Professional development supported and informed by a Performance Development Review is a simple and effective means of enhancing the satisfaction of staff; and individuals have a responsibility to themselves and fellow workers because their behavior and attitudes influence job satisfaction, according to Daniel Hutton, a treatment delivery advanced practitioner at Clatterbridge Cancer Centre in Bebington, U.K., and colleagues. They have presented their results and analysis in an article-in-press published online by the British Journal of Radiology on 2 May.
The quantitative survey conducted in 2012 assessed job satisfaction, attitudes to incident reporting, stress and burnout, opportunities for professional development, workload, and staff retention and turnover. Clinical oncologists and radiologists were not included because the Royal College of Radiologists (RCR) had recently assessed their members' satisfaction. All questions were taken from validated instruments or adapted from the U.K. National Health Service (NHS) Staff Survey.
The survey attracted a total of 658 completed responses from the public and private sectors, and this equated to a 16% response rate. More than one-third (36%) of respondents was classified as being satisfied with their jobs, while 11% of the sample was dissatisfied and the remaining 53% were ambivalent. A significant proportion of clinical staff (37.5%) reported high emotional exhaustion. "Presenteeism" -- the practice of being present at one's place of work for more hours than is required, especially as a manifestation of insecurity about one's job -- was an issue, and 42.4% of the sample attended work despite feeling unable to fulfill their role.

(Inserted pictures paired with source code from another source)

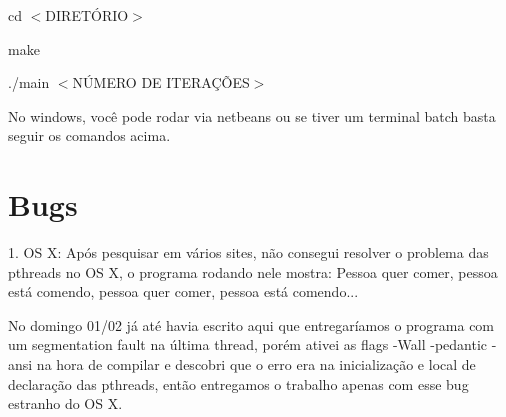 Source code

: \documentclass[12pt]{article}
\begin{document}
    cd $<$DIRETÓRIO$>$
    
    make
    
    ./main $<$NÚMERO DE ITERAÇÕES$>$
    
    No windows, você pode rodar via netbeans ou se tiver um terminal batch basta seguir os comandos acima.
    
\section{Bugs}

1. OS X: Após pesquisar em vários sites, não consegui resolver o problema das pthreads no OS X, o programa rodando nele mostra: Pessoa quer comer, pessoa está comendo, pessoa quer comer, pessoa está comendo...

No domingo 01/02 já até havia escrito aqui que entregaríamos o programa com um segmentation fault na última thread, porém ativei as flags -Wall -pedantic -ansi na hora de compilar e descobri que o erro era na inicialização e local de declaração das pthreads, então entregamos o trabalho apenas com esse bug estranho do OS X.
    
\end{document}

Nearly 80% of staff reported an increase in the intensity and pace of work during the past 12 months, and another 17% said the intensity and pace was about the same. They attributed the greater workload to staff levels, lack of resources and administrative support, and various other factors. More than 60% of respondents said they thought workload often prevented them from undertaking learning and development opportunities.

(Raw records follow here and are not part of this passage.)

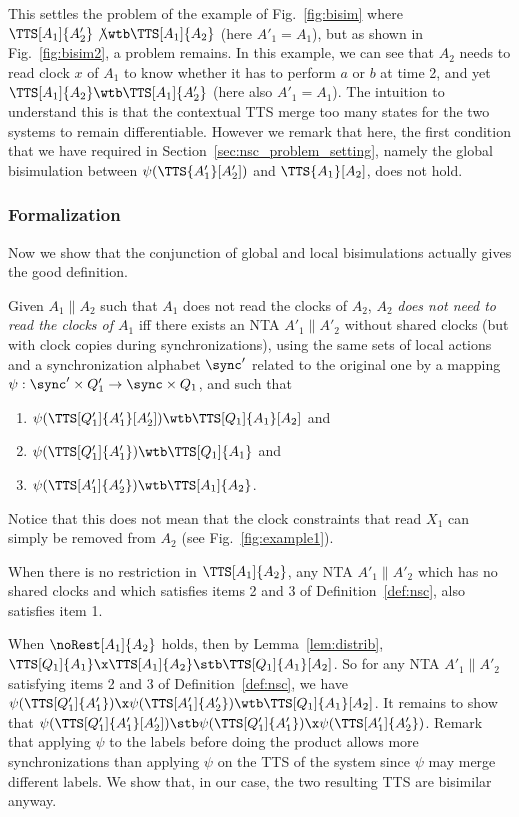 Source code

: \documentclass{LMCS}
\theoremstyle{plain}\newtheorem*{prop11}{Proposition~\ref{prop:states} bis}
\begin{document}
This settles the problem of the example of Fig.~\ref{fig:bisim} where
$\TTS[A_1]{A'_2}\not\wtb\TTS[A_1]{A_2}$ (here $A'_1=A_1$), but as shown in
Fig.~\ref{fig:bisim2}, a problem remains.
In this example, we can see that $A_2$
needs to read clock $x$ of $A_1$ to know whether it has to perform $a$
or $b$ at time 2, and yet $\TTS[A_1]{A_2}\wtb\TTS[A_1]{A_2'}$
(here also $A'_1=A_1$). The intuition
to understand this is that the contextual TTS merge too many states for the two
systems to remain differentiable. However we remark that here, the
first condition that we have required in Section~\ref{sec:nsc_problem_setting},
namely the global bisimulation between $\psi(\TTS{A'_1}[A'_2])$ and $\TTS{A_1}[A_2]$,
does not hold.


\subsubsection{Formalization}
Now we show that the conjunction of global and local bisimulations actually
gives the good definition.

\begin{defi}\label{def:nsc}
  Given $A_1\parallel A_2$ such that $A_1$ does not read the clocks of $A_2$,
  $A_2$ \emph{does not need to read the clocks of
    $A_1$} iff there exists an NTA $A'_1 \parallel A'_2$ without shared clocks
  (but with clock copies during synchronizations),
  using the same sets of local actions and a synchronization
  alphabet $\sync'$ related to the original one by a mapping $\psi: \sync'
  \times Q'_1 \rightarrow \sync \times Q_1$, and such that
  \begin{enumerate}
    \item $\psi(\TTS[Q_1']{A'_1}[A'_2])\wtb\TTS[Q_1]{A_1}[A_2]$ and
    \item $\psi(\TTS[Q'_1]{A'_1})\wtb\TTS[Q_1]{A_1}$ and
    \item $\psi(\TTS[A'_1]{A'_2})\wtb\TTS[A_1]{A_2}$.
  \end{enumerate}
\end{defi}

Notice that this does not mean that the clock constraints that read $X_1$ can
simply be removed from $A_2$ (see Fig.~\ref{fig:example1}).
\begin{lem}\label{lem:nsc}
  When there is no restriction in $\TTS[A_1]{A_2}$, any NTA $A'_1 \parallel
  A'_2$ which has no shared clocks and which satisfies items 2 and 3 of
  Definition~\ref{def:nsc}, also satisfies item 1.
\end{lem}
\proof
  When $\noRest[A_1]{A_2}$ holds, then by Lemma~\ref{lem:distrib},
  $\TTS[Q_1]{A_1}\x\TTS[A_1]{A_2}\stb\TTS[Q_1]{A_1}[A_2]$. So for any NTA
  $A'_1 \parallel A'_2$ satisfying items 2 and 3 of Definition~\ref{def:nsc},
  we have $\psi(\TTS[Q'_1]{A'_1})\x\psi(\TTS[A'_1]{A'_2}) \wtb
  \TTS[Q_1]{A_1}[A_2]$. It remains to show that
  $\psi(\TTS[Q'_1]{A'_1}[A'_2])\stb\psi(\TTS[Q'_1]{A'_1})\x\psi(\TTS[A'_1]{A'_2})$.
  Remark that applying $\psi$ to the labels before doing the product allows
  more synchronizations than applying $\psi$ on the TTS of the system since
  $\psi$ may merge different labels. We show that, in our case, the two
  resulting TTS are bisimilar anyway.
\end{document}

"Anecdotally, staff are becoming less inclined to want to commit personal time to development as they are fatigued by their work commitments. This is despite a realization that each professional has a responsibility to their competence through continual professional development in order to retain their eligibility for registration to practice," the authors noted.
Pace of work and fatigue were highlighted as potential contributing factors to radiation incidents. In the future, supporting staff and preventing burnout can have a positive effect on absenteeism and team performance and will reduce the prevalence and severity of incidents, they added.
Workforce planning reports have identified a staff shortfall that jeopardizes the ability of U.K. radiotherapy centers to meet the future demand, and against this background, obtaining an understanding of the work experiences of radiotherapy professionals can help to support the development of strategies to increase job satisfaction, productivity, and effectiveness, stated Hutton et al.
A challenging and exciting period lies ahead for radiotherapy in the U.K., but increased provision and appropriate interventions are needed to achieve the aim of delivering world-class care, and retaining and developing an adequately resourced, skilled, and committed workforce will be a key factor in future success, they concluded.